Aggregating and delivering information that was relevant nationwide was easy. Doing the same thing town by town was hard. And since most of the big national advertisers are already spending money online, that growth has slowed. The real opportunity in the next decade for the portals is getting to all those small- to medium-size businesses who want to reach the consumers within driving distance. That's where local newspapers come in.
Newspapers, which were well aware that their strength was in their local content, have been loath to let anyone else in on their turf. When Microsoft tried in the early '90s with Sidewalks, they vociferously rejected any kinds of partnerships with the technology giant. But Yahoo has won them over.

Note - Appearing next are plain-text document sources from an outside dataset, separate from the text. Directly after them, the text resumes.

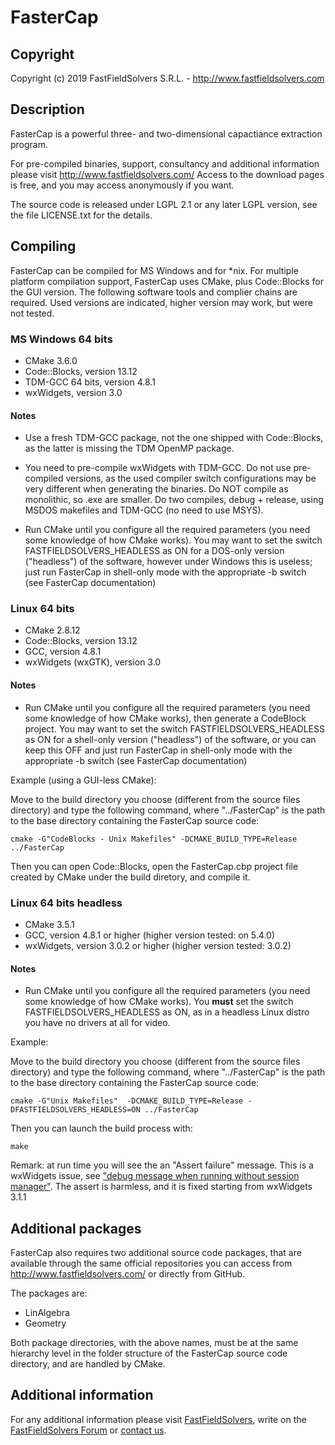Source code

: # FasterCap

## Copyright

Copyright (c) 2019
FastFieldSolvers S.R.L. - http://www.fastfieldsolvers.com

## Description

FasterCap is a powerful three- and two-dimensional capactiance extraction program. 

For pre-compiled binaries, support, consultancy and additional information please visit http://www.fastfieldsolvers.com/
Access to the download pages is free, and you may access anonymously if you want.

The source code is released under LGPL 2.1 or any later LGPL version, see the file LICENSE.txt for the details.

## Compiling

FasterCap can be compiled for MS Windows and for *nix. For multiple platform compilation support, FasterCap uses CMake, plus Code::Blocks for the GUI version.
The following software tools and complier chains are required. Used versions are indicated, higher version may work, but were not tested.

###  MS Windows 64 bits

- CMake 3.6.0
- Code::Blocks, version 13.12
- TDM-GCC 64 bits, version 4.8.1
- wxWidgets, version 3.0

#### Notes

- Use a fresh TDM-GCC package, not the one shipped with Code::Blocks, as the latter is missing the TDM OpenMP package.
      
- You need to pre-compile wxWidgets with TDM-GCC. Do not use pre-compiled versions, as the used compiler switch configurations may be very different when generating the binaries. Do NOT compile as monolithic, so .exe are smaller. Do two compiles, debug + release, using MSDOS makefiles and TDM-GCC (no need to use MSYS).

- Run CMake until you configure all the required parameters (you need some knowledge of how CMake works). You may want to set the switch FASTFIELDSOLVERS_HEADLESS as ON for a DOS-only version ("headless") of the software, however under Windows this is useless; just run FasterCap in shell-only mode with the appropriate -b switch (see FasterCap documentation)

###  Linux 64 bits

- CMake 2.8.12
- Code::Blocks, version 13.12
- GCC, version 4.8.1
- wxWidgets (wxGTK), version 3.0

#### Notes

- Run CMake until you configure all the required parameters (you need some knowledge of how CMake works), then generate a CodeBlock project. You may want to set the switch FASTFIELDSOLVERS_HEADLESS as ON for a shell-only version ("headless") of the software, or you can keep this OFF and just run FasterCap in shell-only mode with the appropriate -b switch (see FasterCap documentation)

Example (using a GUI-less CMake):

Move to the build directory you choose (different from the source files directory) and type the following command, where "../FasterCap" is the path to the base directory containing the FasterCap source code:
    
`cmake -G"CodeBlocks - Unix Makefiles" -DCMAKE_BUILD_TYPE=Release ../FasterCap`

Then you can open Code::Blocks, open the FasterCap.cbp project file created by CMake under the build diretory, and compile it.

###  Linux 64 bits headless

- CMake 3.5.1
- GCC, version 4.8.1 or higher (higher version tested: on 5.4.0)
- wxWidgets, version 3.0.2 or higher (higher version tested: 3.0.2)

#### Notes

- Run CMake until you configure all the required parameters (you need some knowledge of how CMake works). You **must** set the switch FASTFIELDSOLVERS_HEADLESS as ON, as in a headless Linux distro you have no drivers at all for video.

Example: 

Move to the build directory you choose (different from the source files directory) and type the following command, where "../FasterCap" is the path to the base directory containing the FasterCap source code:
    
`cmake -G"Unix Makefiles"  -DCMAKE_BUILD_TYPE=Release -DFASTFIELDSOLVERS_HEADLESS=ON ../FasterCap`

Then you can launch the build process with:
    
`make`
  
Remark: at run time you will see the an "Assert failure" message. This is a wxWidgets issue, see ["debug message when running without session manager"](http://trac.wxwidgets.org/ticket/16024).
The assert is harmless, and it is fixed starting from wxWidgets 3.1.1

## Additional packages

FasterCap also requires two additional source code packages, that are available through the same official repositories you can access from http://www.fastfieldsolvers.com/ or directly from GitHub.

The packages are:

- LinAlgebra
- Geometry

Both package directories, with the above names, must be at the same hierarchy level in the folder structure of the FasterCap source code directory, and are handled by CMake.

## Additional information

For any additional information please visit [FastFieldSolvers](https://www.fastfieldsolvers.com/), write on the [FastFieldSolvers Forum](https://www.fastfieldsolvers.com/forum) or [contact us](https://www.fastfieldsolvers.com/contact.htm).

Yahoo this week struck a revenue-sharing deal with a consortium of newspaper chains, including MediaNews Group, Belo, E.W. Scripps, Cox Enterprises, Hearst, Journal Register Co. and Lee Enterprises, that own newspapers in 38 states. Yahoo first and foremost is tapping into the classified-sales force of these newspapers -- building off an existing HotJobs partnership it has with MediaNews and Belo -- in exchange for providing search technology and other content, such as event listings and maps. (Eventually, the newspapers' content, including news stories, reviews and columns, will be tagged and optimized for Yahoo's search engine.)
Yahoo gets partners with deep ties to their markets and long-standing relationships with local advertisers. Yahoo's Frazier Miller, head of its local team, envisions local search eventually being ruled by social media, allowing community members to offer reviews and comments about their experiences with local businesses. But unless you actually have some kind of content about what those local businesses are, it's hard to start getting people to offer opinions about them. With all those private-equity firms sniffing around local-newspaper franchises, Watercooler wonders if they aren't envisioning similar deals with the portals as part of their exit strategies.